Here are three strategies that have resonated with our families:
1. Try “learning by teaching”
You don’t need to be a content expert to support your children’s learning. A unique approach is to allow students to be the teachers. “Learning by teaching” (also known as the protégé effect) is a simple yet underused learning strategy that has proven results. Research shows that when students teach a concept, they develop a deeper and more persistent understanding of the material. This is a wonderful way for parents to reinforce what their child is learning in the classroom into their daily after-school routine.
We partnered with nonprofit PowerMyLearning to bring this strategy to life through their Family Playlists innovation. The organization also recently launched this free collection of K-8 activities for families who want to test “learning by teaching” at home.
When our students teach their parents what they’re learning, it helps them develop a deeper understanding of the material and improves overall academic achievement. One example of how this made a huge difference is with a kindergarten student at my school, Jahid. Through Family Playlists, Jahid’s teacher, Mrs. Sikder-Ali, and his mom, Ms. Henry, realized that Jahid learns best through learning games. They found he was far more engaged than with traditional homework. Ms. Henry also noticed something Mrs. Sikder-Ali had not; he was mixing up his numbers and saying “19” instead of “90.”
“In a class with more than 20 children, it might be difficult for Mrs. Sikder to notice such important but subtle detail,” Ms. Henry recently shared with me. “But, by using Family Playlists, I was able to communicate this to Mrs. Sikder, so we can both support Jahid at home and in the classroom.”

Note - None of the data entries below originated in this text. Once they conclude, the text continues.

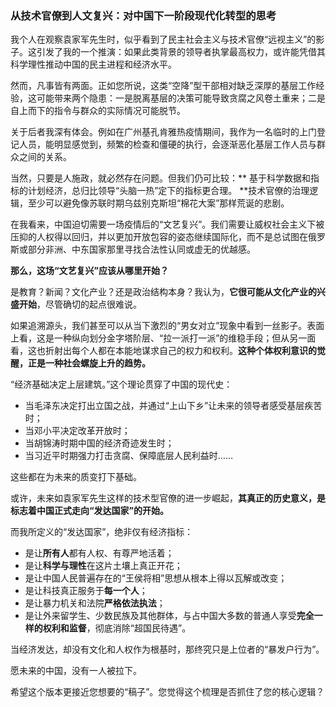 
### 从技术官僚到人文复兴：对中国下一阶段现代化转型的思考

我个人在观察袁家军先生时，似乎看到了民主社会主义与技术官僚“远视主义”的影子。这引发了我的一个推演：如果此类背景的领导者执掌最高权力，或许能凭借其科学理性推动中国的民主进程和经济水平。

然而，凡事皆有两面。正如您所说，这类“空降”型干部相对缺乏深厚的基层工作经验，这可能带来两个隐患：一是脱离基层的决策可能导致贪腐之风卷土重来；二是自上而下的指令与群众的实际情况可能脱节。

关于后者我深有体会。例如在广州基孔肯雅热疫情期间，我作为一名临时的上门登记人员，能明显感觉到，频繁的检查和僵硬的执行，会逐渐恶化基层工作人员与群众之间的关系。

当然，只要是人施政，就必然存在问题。但我们仍可比较：** 基于科学数据和指标的计划经济，总归比领导“头脑一热”定下的指标更合理。 **技术官僚的治理逻辑，至少可以避免像苏联时期乌兹别克斯坦“棉花大案”那样荒诞的悲剧。

在我看来，中国迫切需要一场疫情后的“文艺复兴”。我们需要让威权社会主义下被压抑的人权得以回归，并以更加开放包容的姿态继续国际化，而不是总试图在俄罗斯或部分非洲、中东国家那里寻找合法性认同或虚无的优越感。

**那么，这场“文艺复兴”应该从哪里开始？**

是教育？新闻？文化产业？还是政治结构本身？我认为，**它很可能从文化产业的兴盛开始**，尽管确切的起点很难说。

如果追溯源头，我们甚至可以从当下激烈的“男女对立”现象中看到一丝影子。表面上看，这是一种纵向划分金字塔阶层、“拉一派打一派”的维稳手段；但从另一面看，这也折射出每个人都在本能地谋求自己的权力和权利。**这种个体权利意识的觉醒，正是一种社会螺旋上升的趋势。**

“经济基础决定上层建筑。”这个理论贯穿了中国的现代史：
* 当毛泽东决定打出立国之战，并通过“上山下乡”让未来的领导者感受基层疾苦时；
* 当邓小平决定改革开放时；
* 当胡锦涛时期中国的经济奇迹发生时；
* 当习近平时期强力打击贪腐、保障底层人民利益时……

这些都在为未来的质变打下基础。

或许，未来如袁家军先生这样的技术型官僚的进一步崛起，**其真正的历史意义，是标志着中国正式走向“发达国家”的开始。**

而我所定义的“发达国家”，绝非仅有经济指标：
* 是让**所有人**都有人权、有尊严地活着；
* 是让**科学与理性**在这片土壤上真正开花；
* 是让中国人民普遍存在的“王侯将相”思想从根本上得以瓦解或改变；
* 是让科技真正服务于**每一个人**；
* 是让暴力机关和法院**严格依法执法**；
* 是让外来留学生、少数民族及其他群体，与占中国大多数的普通人享受**完全一样的权利和监督**，彻底消除“超国民待遇”。

当经济发达，却没有文化和人权作为根基时，那终究只是上位者的“暴发户行为”。

愿未来的中国，没有一人被拉下。


希望这个版本更接近您想要的“稿子”。您觉得这个梳理是否抓住了您的核心逻辑？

Bonus: If you want to help your child practice explaining ideas, have them create a video tutorial. They can practice skills like introducing the big picture, providing examples, and explaining steps. To get started, have your child use a concept map to organize information and show connections visually. Once the video is recorded, you can review it together and provide feedback.
2. Ask Questions
During homework time, ask your child guiding questions like the ones below to help them problem-solve using resources they have from class.
Try these helpful prompts before, during and after to nurture your child’s curiosity and agency.
- What are you learning in school that can help with this?
- Where can we find more information?
Explain the Process
- What strategy do you want to use? Why?
- Where should we start? What comes next?
- How does this connect to what you learned last week?
- When would you use this in the real world?
3. Team up with parents to support learning objectives
For a school to be truly effective, parents must be equal partners with teachers in their child’s education. This partnership can take many forms, such as engaging families in the learning objectives for the week, providing questions that parents can ask their student(s), and sending home activities they can do together.